Congress just voted to pass a $867 billion farm bill, one that has strong support on both sides of the isle. The bill was brought to Congress partly because of President Trump’s trade war with China and partly to overhaul old legislation. In a 386 to 47 vote, the House of Representatives sent the bill to President Trump to be signed into law. While the bill is structured to bolster the farm industry, it also legalizes hemp, which will positively benefit cannabis companies. According to an article in the Washington Post, by the year 2022, hemp could grow to a $20 billion industry.
An Important Distinction
Earlier in 2018, Senator Mitch McConnell added language from the Hemp Farming Act of 2018 into H.R., the Agriculture and Nutrition Act of 2018. The language essentially makes it legal for people to grow and sell hemp. This is the form of the plant that has less than 0.3 percent THC, the chemical found in cannabis that has psychoactive properties. By changing the language, government officials are removing industrial hemp from the Controlled Substances Act. With industrial hemp no longer considered a controlled substance, the states will oversee its production, research and sales structure.
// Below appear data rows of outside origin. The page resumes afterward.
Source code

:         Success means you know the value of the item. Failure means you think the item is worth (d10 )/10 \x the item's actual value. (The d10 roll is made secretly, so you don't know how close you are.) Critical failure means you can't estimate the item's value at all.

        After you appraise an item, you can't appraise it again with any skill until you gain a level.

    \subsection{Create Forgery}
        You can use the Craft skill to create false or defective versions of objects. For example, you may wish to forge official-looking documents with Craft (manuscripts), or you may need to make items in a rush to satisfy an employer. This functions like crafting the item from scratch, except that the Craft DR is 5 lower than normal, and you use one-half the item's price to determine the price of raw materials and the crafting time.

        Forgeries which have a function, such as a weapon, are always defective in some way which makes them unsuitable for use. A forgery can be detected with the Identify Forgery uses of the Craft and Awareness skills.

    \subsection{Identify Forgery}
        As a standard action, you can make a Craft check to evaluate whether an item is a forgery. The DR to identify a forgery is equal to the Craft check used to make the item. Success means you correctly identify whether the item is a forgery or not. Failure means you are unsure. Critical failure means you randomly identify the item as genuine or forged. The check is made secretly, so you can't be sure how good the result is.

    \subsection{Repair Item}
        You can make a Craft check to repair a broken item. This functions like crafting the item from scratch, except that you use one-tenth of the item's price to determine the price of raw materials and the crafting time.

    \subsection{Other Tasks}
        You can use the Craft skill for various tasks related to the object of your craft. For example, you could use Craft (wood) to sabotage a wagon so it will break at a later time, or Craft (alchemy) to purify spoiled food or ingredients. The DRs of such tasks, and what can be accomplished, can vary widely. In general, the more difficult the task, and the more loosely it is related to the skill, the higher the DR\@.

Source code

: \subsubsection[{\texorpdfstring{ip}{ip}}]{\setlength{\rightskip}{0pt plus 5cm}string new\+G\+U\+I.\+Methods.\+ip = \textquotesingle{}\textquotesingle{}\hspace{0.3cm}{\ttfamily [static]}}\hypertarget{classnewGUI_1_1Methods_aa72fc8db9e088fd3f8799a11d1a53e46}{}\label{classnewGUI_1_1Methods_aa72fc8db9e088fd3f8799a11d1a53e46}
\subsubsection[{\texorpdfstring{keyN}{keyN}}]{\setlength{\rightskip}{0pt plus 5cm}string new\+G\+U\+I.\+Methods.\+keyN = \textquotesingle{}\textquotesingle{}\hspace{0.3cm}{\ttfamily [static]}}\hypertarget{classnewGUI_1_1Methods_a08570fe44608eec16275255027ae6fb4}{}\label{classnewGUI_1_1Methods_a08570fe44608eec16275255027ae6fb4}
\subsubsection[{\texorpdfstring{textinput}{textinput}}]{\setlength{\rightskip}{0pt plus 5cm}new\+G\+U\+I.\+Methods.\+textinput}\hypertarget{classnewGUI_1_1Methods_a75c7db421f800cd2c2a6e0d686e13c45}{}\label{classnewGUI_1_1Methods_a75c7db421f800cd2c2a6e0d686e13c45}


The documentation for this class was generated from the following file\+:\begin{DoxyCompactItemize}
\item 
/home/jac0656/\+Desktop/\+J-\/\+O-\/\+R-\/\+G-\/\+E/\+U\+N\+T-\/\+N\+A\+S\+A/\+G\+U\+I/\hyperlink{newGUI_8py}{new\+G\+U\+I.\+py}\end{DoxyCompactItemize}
The National Conference of State Legislatures reports that as of last August, 40 different U.S. states permit residents to cultivate hemp for the purposes of commercial, pilot or research programs. Nancy Whiteman, the CEO and founder of a CBD infused product company out of Colorado, said, “The cannabis industry is closely watching the outcome of the Farm Bill, and while we are seeing a lot of startups try to move in, nobody is better suited to operate in this market than experienced licensed cannabis manufacturers.”
For the last 10 or more years, marijuana infused developers have been searching for precise ways to test, dose and supply their product. These companies are industry leaders and will continue to lead the way as the next generation of CBD products becomes available.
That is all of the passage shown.